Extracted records
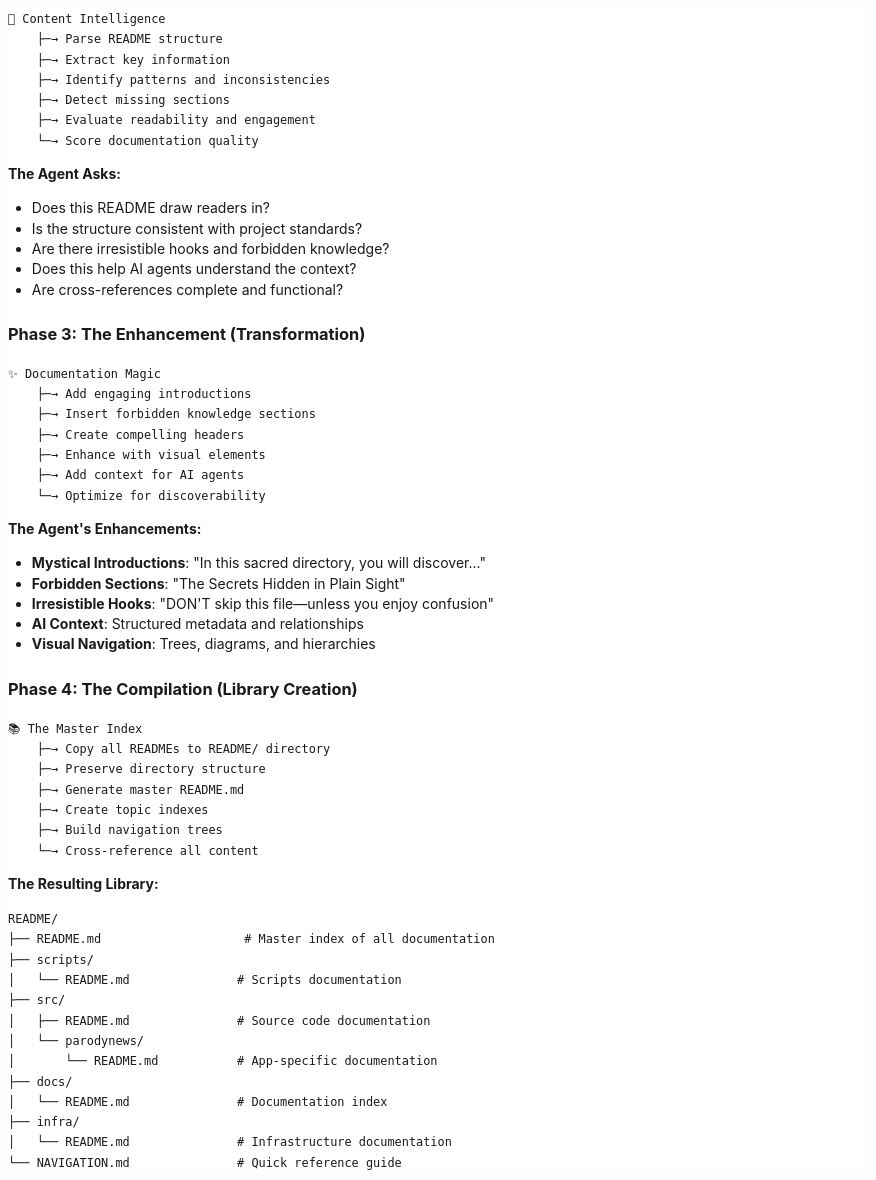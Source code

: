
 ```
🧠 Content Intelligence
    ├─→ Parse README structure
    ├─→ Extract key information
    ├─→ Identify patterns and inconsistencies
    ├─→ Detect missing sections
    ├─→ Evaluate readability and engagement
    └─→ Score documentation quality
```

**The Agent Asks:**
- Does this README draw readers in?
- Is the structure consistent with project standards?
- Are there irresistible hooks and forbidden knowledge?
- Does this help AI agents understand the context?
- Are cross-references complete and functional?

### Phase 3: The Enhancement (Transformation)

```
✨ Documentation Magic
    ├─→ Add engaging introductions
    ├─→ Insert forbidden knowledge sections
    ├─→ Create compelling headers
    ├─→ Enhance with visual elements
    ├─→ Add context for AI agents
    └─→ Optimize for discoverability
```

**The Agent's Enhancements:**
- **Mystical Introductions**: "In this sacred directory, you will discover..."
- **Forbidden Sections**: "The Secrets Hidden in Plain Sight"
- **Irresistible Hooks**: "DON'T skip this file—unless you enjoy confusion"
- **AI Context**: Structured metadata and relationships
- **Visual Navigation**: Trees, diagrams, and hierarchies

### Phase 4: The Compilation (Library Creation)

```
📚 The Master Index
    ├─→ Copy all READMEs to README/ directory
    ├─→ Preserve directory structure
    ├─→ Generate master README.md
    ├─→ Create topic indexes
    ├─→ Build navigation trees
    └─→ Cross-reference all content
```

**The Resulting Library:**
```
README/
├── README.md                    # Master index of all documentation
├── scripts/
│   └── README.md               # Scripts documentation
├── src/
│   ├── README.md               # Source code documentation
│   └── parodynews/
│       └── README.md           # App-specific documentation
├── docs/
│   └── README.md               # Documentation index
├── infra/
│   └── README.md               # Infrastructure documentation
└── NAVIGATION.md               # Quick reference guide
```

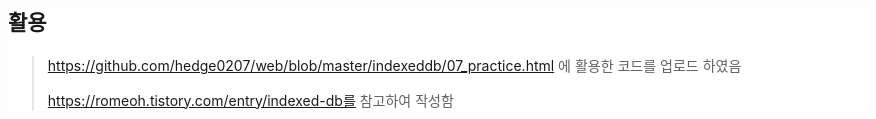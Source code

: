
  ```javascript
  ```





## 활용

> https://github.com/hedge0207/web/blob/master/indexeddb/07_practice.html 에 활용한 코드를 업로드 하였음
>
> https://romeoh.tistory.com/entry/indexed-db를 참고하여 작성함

Your task »
Reproduce the final stretch of the data above: every line from the one holding "코드를 업로드 하였음" through the end, inclusive, exactly as written and nothing else.

Task response »
> https://github.com/hedge0207/web/blob/master/indexeddb/07_practice.html 에 활용한 코드를 업로드 하였음
>
> https://romeoh.tistory.com/entry/indexed-db를 참고하여 작성함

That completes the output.